Matmazel Noraliya’nın Koltuğu, Peyami Safa’nın en dikkate değer romanlarından biridir.
Hemen hemen bütün romanlarında Doğu/Batı çatışması ekseninde bir temayı ele alan Safa, bu
romanında da benzer biçimde, mistisizmle özdeşleştirdiği Doğu’yu, akılcılıkla özdeşleştirdiği
Batı zihniyetiyle bir mukayeseye sokmaktadır.
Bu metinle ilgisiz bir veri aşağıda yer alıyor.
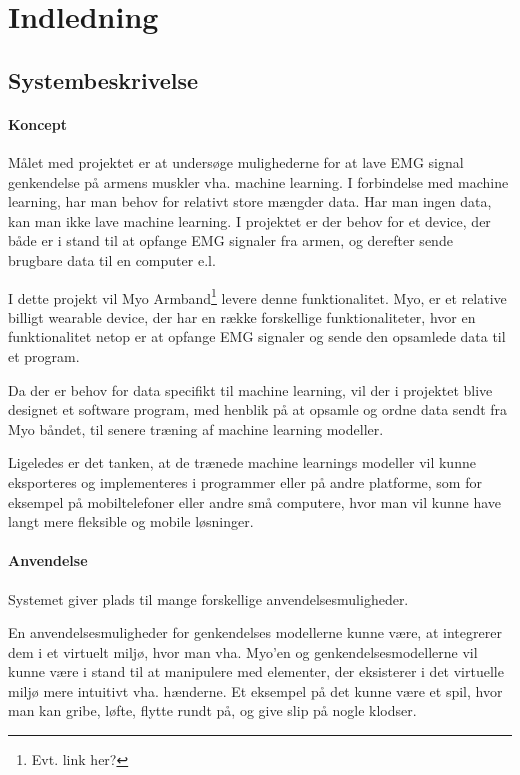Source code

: \thispagestyle{fancy}
\chapter{Indledning}
\label{chp:indledning}

\section{Systembeskrivelse}

\subsubsection{Koncept}
Målet med projektet er at undersøge mulighederne for at lave EMG signal genkendelse på armens muskler vha. machine learning.
I forbindelse med machine learning, har man behov for relativt store mængder data. Har man ingen data, kan man ikke lave machine learning. I projektet er der behov for et device, der både er i stand til at opfange EMG signaler fra armen,  og derefter sende brugbare data til en computer e.l.
 
I dette projekt vil Myo Armband\footnote{Evt. link her?} levere denne funktionalitet. Myo, er et relative billigt wearable device, der har en række forskellige funktionaliteter, hvor en funktionalitet netop er at opfange EMG signaler og sende den opsamlede data til et program. 

Da der er behov for data specifikt til machine learning, vil der i projektet blive designet et software program, med henblik på at opsamle og ordne data sendt fra Myo båndet, til senere træning af machine learning modeller.

Ligeledes er det tanken, at de trænede machine learnings modeller vil kunne eksporteres og implementeres i programmer eller på andre platforme, som for eksempel på mobiltelefoner eller andre små computere, hvor man vil kunne have langt mere fleksible og mobile løsninger.

\subsubsection{Anvendelse}
Systemet giver plads til mange forskellige anvendelsesmuligheder.

En anvendelsesmuligheder for genkendelses modellerne kunne være, at integrerer dem i et virtuelt miljø, hvor man vha. Myo’en og genkendelsesmodellerne vil kunne være i stand til at manipulere med elementer, der eksisterer i det virtuelle miljø mere intuitivt vha. hænderne. Et eksempel på det kunne være et spil, hvor man kan gribe, løfte, flytte rundt på, og give slip på nogle klodser.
Ruh ve madde ikilemi olarak da niteleyebileceğimiz
bir merkezde her iki zihniyet, başkarakter Ferit aracılığıyla sorgulanmaktadır.
Bu makalede, başkarakter Ferit’in bakış açısı merkeze alınarak, ruh ve madde ikileminin
romana karakterler ve olaylar/olgular bağlamında nasıl yansıdığı incelenmekte; aynı zamanda
romanın, anlatım tekniği açısından taşıdığı üstün ya da kusurlu yönler de tespit edilmeye
çalışılmaktadır.
“Matmazel Noraliya’nın Koltuğu”, one of the remarkable novels by Peyami Safa, discusses a
theme related to the conflict between the East and the West as many other novels by him does.
He compares the mystic East with the rationalist West in this novel.
This paper deals with the dilemma between the spirit and the material is reflected to the
novel in terms of characters and events / facts from the protagonist Ferit’s point of view while
indicating the predominant and the defective qualities of the novel.